Quale meravigliosa poesia e palese magia hai sviscerato nell'unicità del tuo sentimento! Io lo vedo ancora coperto di vernice caseosa , descritto in ogni suo dettaglio eppure sembra sempre così nuovo...ancora in fasce. Non potevo tornare senza venire ad ascoltare giusto tre cose.... a leggere le cascate di parole tutte fondamentali che riversi nei tuoi post.Sono subito approdata in questo mare, Vedo anche, però ,che la vita trattiene il flusso del tuo sentire lontano da qui. A presto.... aggiungo solo che ho guardato minuziosamente i quadri di cui parli pur non avendoli mai visti .
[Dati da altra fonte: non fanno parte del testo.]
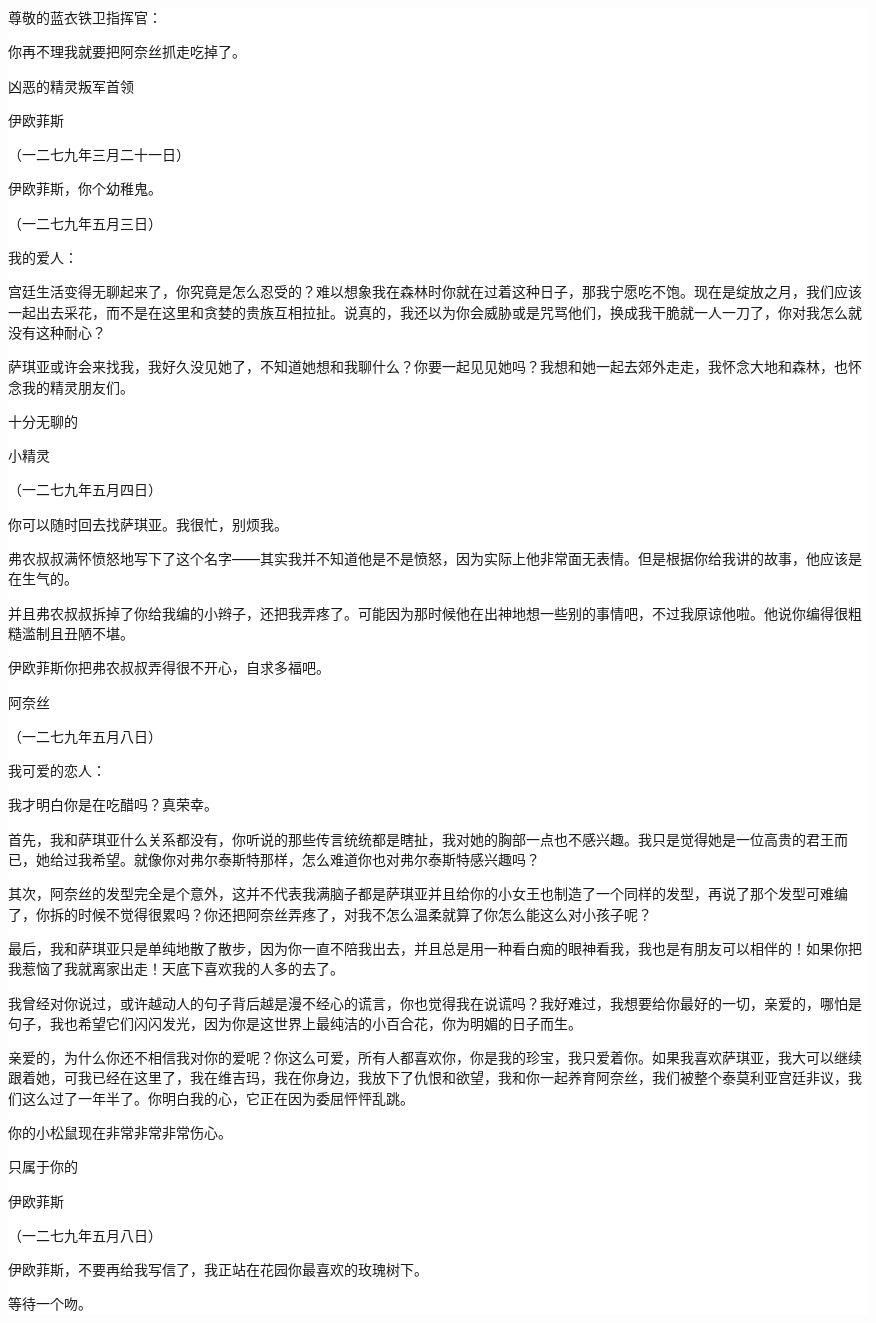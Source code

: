 尊敬的蓝衣铁卫指挥官：

你再不理我就要把阿奈丝抓走吃掉了。

<p class="align-right">凶恶的精灵叛军首领</p>

<p class="align-right">伊欧菲斯</p>

（一二七九年三月二十一日）

伊欧菲斯，你个幼稚鬼。

（一二七九年五月三日）

我的爱人：

宫廷生活变得无聊起来了，你究竟是怎么忍受的？难以想象我在森林时你就在过着这种日子，那我宁愿吃不饱。现在是绽放之月，我们应该一起出去采花，而不是在这里和贪婪的贵族互相拉扯。说真的，我还以为你会威胁或是咒骂他们，换成我干脆就一人一刀了，你对我怎么就没有这种耐心？

萨琪亚或许会来找我，我好久没见她了，不知道她想和我聊什么？你要一起见见她吗？我想和她一起去郊外走走，我怀念大地和森林，也怀念我的精灵朋友们。

<p class="align-right">十分无聊的</p>

<p class="align-right">小精灵</p>

（一二七九年五月四日）

你可以随时回去找萨琪亚。我很忙，别烦我。

弗农叔叔满怀愤怒地写下了这个名字——其实我并不知道他是不是愤怒，因为实际上他非常面无表情。但是根据你给我讲的故事，他应该是在生气的。

并且弗农叔叔拆掉了你给我编的小辫子，还把我弄疼了。可能因为那时候他在出神地想一些别的事情吧，不过我原谅他啦。他说你编得很粗糙滥制且丑陋不堪。

伊欧菲斯你把弗农叔叔弄得很不开心，自求多福吧。

<p class="align-right">阿奈丝</p>

（一二七九年五月八日）

我可爱的恋人：

我才明白你是在吃醋吗？真荣幸。

首先，我和萨琪亚什么关系都没有，你听说的那些传言统统都是瞎扯，我对她的胸部一点也不感兴趣。我只是觉得她是一位高贵的君王而已，她给过我希望。就像你对弗尔泰斯特那样，怎么难道你也对弗尔泰斯特感兴趣吗？

其次，阿奈丝的发型完全是个意外，这并不代表我满脑子都是萨琪亚并且给你的小女王也制造了一个同样的发型，再说了那个发型可难编了，你拆的时候不觉得很累吗？你还把阿奈丝弄疼了，对我不怎么温柔就算了你怎么能这么对小孩子呢？

最后，我和萨琪亚只是单纯地散了散步，因为你一直不陪我出去，并且总是用一种看白痴的眼神看我，我也是有朋友可以相伴的！如果你把我惹恼了我就离家出走！天底下喜欢我的人多的去了。

我曾经对你说过，或许越动人的句子背后越是漫不经心的谎言，你也觉得我在说谎吗？我好难过，我想要给你最好的一切，亲爱的，哪怕是句子，我也希望它们闪闪发光，因为你是这世界上最纯洁的小百合花，你为明媚的日子而生。

亲爱的，为什么你还不相信我对你的爱呢？你这么可爱，所有人都喜欢你，你是我的珍宝，我只爱着你。如果我喜欢萨琪亚，我大可以继续跟着她，可我已经在这里了，我在维吉玛，我在你身边，我放下了仇恨和欲望，我和你一起养育阿奈丝，我们被整个泰莫利亚宫廷非议，我们这么过了一年半了。你明白我的心，它正在因为委屈怦怦乱跳。

你的小松鼠现在非常非常非常伤心。

<p class="align-right">只属于你的</p>

<p class="align-right">伊欧菲斯</p>

（一二七九年五月八日）

伊欧菲斯，不要再给我写信了，我正站在花园你最喜欢的玫瑰树下。

等待一个吻。

[^1]: 克尔凯郭尔(1813.5.5-1855.11.11)丹麦宗教哲学家。《原野里的百合与天空中的飞鸟》是他的演讲集。这个梗来自于《巫师2：国王刺客》第一章，卓尔坦带杰洛特去找松鼠党时喊出的暗号是“克尔凯郭尔”，而松鼠党给出的回复是“海德格尔”。我们小松鼠没事的时候都在研究哲学。下面伊欧菲斯的两段话均节选自克尔凯郭尔《诱惑者日记》。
RispondiEliminaCarissima Gizeta, grazie delle tue parole. Mi trovo dopo una strana estate a moderare commenti lasciati molti mesi fa, e il tuo mi entra sotto la pelle, lieve come rugiada del mattino. Credo ancora in questa comunione: poter vedere con occhi altrui, quando la passione trabocca... Se la vita vorrà, avremo altri momenti.